====== STUDY MATERIAL ======

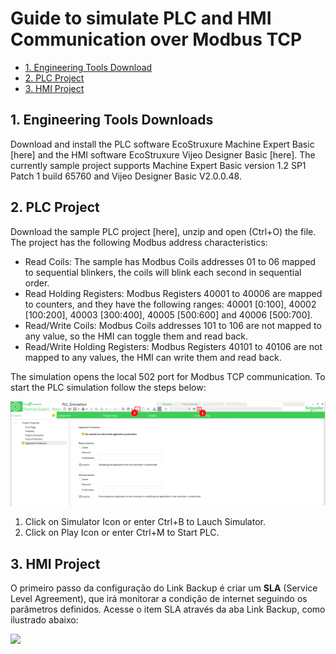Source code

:
# Guide to simulate PLC and HMI Communication over Modbus TCP

  - [1. Engineering Tools Download](#download-softwares)
  - [2. PLC Project](#plc-project)
  - [3. HMI Project](#hmi-project)

<a id="download-softwares"> </a>

## 1. Engineering Tools Downloads

Download and install the PLC software EcoStruxure Machine Expert Basic [here] and the HMI software EcoStruxure Vijeo Designer Basic [here]. The currently sample project supports Machine Expert Basic version 1.2 SP1 Patch 1 build 65760 and Vijeo Designer Basic V2.0.0.48.

<a id="plc-project"> </a>
## 2. PLC Project

Download the sample PLC project [here], unzip and open (Ctrl+O) the file.
The project has the following Modbus address characteristics:

* Read Coils:  The sample has Modbus Coils addresses 01 to 06 mapped to sequential blinkers, the coils will blink each second in sequential order.
* Read Holding Registers:  Modbus Registers 40001 to 40006 are mapped to counters, and they have the following ranges: 40001 [0:100], 40002 [100:200], 40003 [300:400], 40005 [500:600] and 40006 [500:700].
* Read/Write Coils:  Modbus Coils addresses 101 to 106 are not mapped to any value, so the HMI can toggle them and read back.
* Read/Write Holding Registers:  Modbus Registers 40101 to 40106 are not mapped to any values, the HMI can write them and read back.

The simulation opens the local 502 port for Modbus TCP communication. To start the PLC simulation follow the steps below:

![](images/plc_simulation.png)

1. Click on Simulator Icon or enter Ctrl+B to Lauch Simulator.
2. Click on Play Icon or enter Ctrl+M to Start PLC.


<a id="hmi-project"> </a>
## 3. HMI Project
O primeiro passo da configuração do Link Backup é criar um **SLA** (Service Level Agreement), que irá monitorar a condição de internet seguindo os parâmetros definidos.
Acesse o item SLA através da aba Link Backup, como ilustrado abaixo:

![](images/linkBackup_SLA.png)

======

## REQUIRED ACTION
Nothing outside the span should appear: transcribe the lines from the one containing "1. Click on" through the last line of the records.

## RESPONSE TO THIS TASK
1. Click on Simulator Icon or enter Ctrl+B to Lauch Simulator.
2. Click on Play Icon or enter Ctrl+M to Start PLC.


<a id="hmi-project"> </a>
## 3. HMI Project
O primeiro passo da configuração do Link Backup é criar um **SLA** (Service Level Agreement), que irá monitorar a condição de internet seguindo os parâmetros definidos.
Acesse o item SLA através da aba Link Backup, como ilustrado abaixo:

![](images/linkBackup_SLA.png)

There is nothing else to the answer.